Ooredoo Fintech and Central Bank of Tunisia Launch walletii Digital Wallet
Tunis, Tunisia — February 23, 2026 — Ooredoo Fintech announced regulatory approval from the Central Bank of Tunisia to launch walletii by Ooredoo, a digital wallet designed to enhance financial inclusion for underbanked populations. The service will enable bill payments, money transfers, and cash withdrawals through a nationwide agent network, marking a strategic expansion following the wallet’s launch in Oman in 2024.
Announcement Specifics
Ooredoo Fintech secured the regulatory license on February 23, 2026. The digital wallet operates in partnership with QNB Group, a regional financial institution, and Monétique, Tunisia’s national electronic payments operator. The platform integrates with Tunisia’s local financial infrastructure to ensure regulatory compliance and offers peer-to-peer transfers, bill payment functionality, and cash access through an extensive agent distribution network. No transaction volume targets or user projections were disclosed.
Stakeholder Perspective
“This approval enables us to expand the walletii brand into a new market by bringing a proven, successful digital wallet to Tunisia. By leveraging our experience across the region, we aim to empower consumers and businesses with secure, everyday payment solutions that support financial inclusion and local economic growth.”
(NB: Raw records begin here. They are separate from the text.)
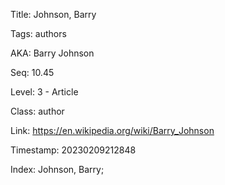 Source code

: Title:  Johnson, Barry

Tags:   authors

AKA:    Barry Johnson

Seq:    10.45

Level:  3 - Article

Class:  author

Link:   https://en.wikipedia.org/wiki/Barry_Johnson

Timestamp: 20230209212848

Index:  Johnson, Barry;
— Mirko Giacco, International CEO at Ooredoo Fintech
Why it matters: The statement positions walletii as a replicable regional model, indicating Ooredoo Fintech’s intent to leverage telecom infrastructure for scalable fintech deployments across multiple MENA markets.
Industry Context
Tunisia’s digital payments sector is experiencing acceleration as part of MENA’s broader fintech expansion, driven by efforts to address low banking penetration rates. Mobile money solutions are gaining regulatory traction across North Africa as central banks seek to formalize informal economies and digitize cash-dependent transactions. Ooredoo Fintech, operating across MENA markets, utilizes existing telecommunications networks to deploy financial services at scale, a model proving effective in markets with underdeveloped traditional banking infrastructure.
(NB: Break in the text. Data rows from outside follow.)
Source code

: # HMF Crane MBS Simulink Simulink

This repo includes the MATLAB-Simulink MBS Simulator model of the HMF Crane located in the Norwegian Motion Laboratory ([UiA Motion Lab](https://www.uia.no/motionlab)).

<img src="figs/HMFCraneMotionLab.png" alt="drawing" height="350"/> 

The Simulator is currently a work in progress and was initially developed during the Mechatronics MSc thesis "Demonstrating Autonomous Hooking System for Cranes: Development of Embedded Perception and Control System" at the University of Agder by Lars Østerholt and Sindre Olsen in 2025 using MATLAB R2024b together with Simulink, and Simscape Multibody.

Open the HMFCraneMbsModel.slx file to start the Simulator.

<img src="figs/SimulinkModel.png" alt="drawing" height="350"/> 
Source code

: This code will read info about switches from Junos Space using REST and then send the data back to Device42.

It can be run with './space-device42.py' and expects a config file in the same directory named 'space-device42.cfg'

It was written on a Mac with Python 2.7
The Tunisia launch reinforces Ooredoo’s regional positioning, where it already operates telecom services, and aligns with broader MENA expansion strategies targeting unbanked and underbanked segments. The regulatory approval signals Tunisia’s openness to innovation-driven financial inclusion models, potentially influencing competitive dynamics as traditional banks and fintech challengers respond.
Conclusion
The walletii launch is expected to digitize payment workflows for underbanked Tunisian consumers, with rollout timing to be announced. Ooredoo Fintech continues to pursue MENA market expansion through its telecom-fintech convergence strategy.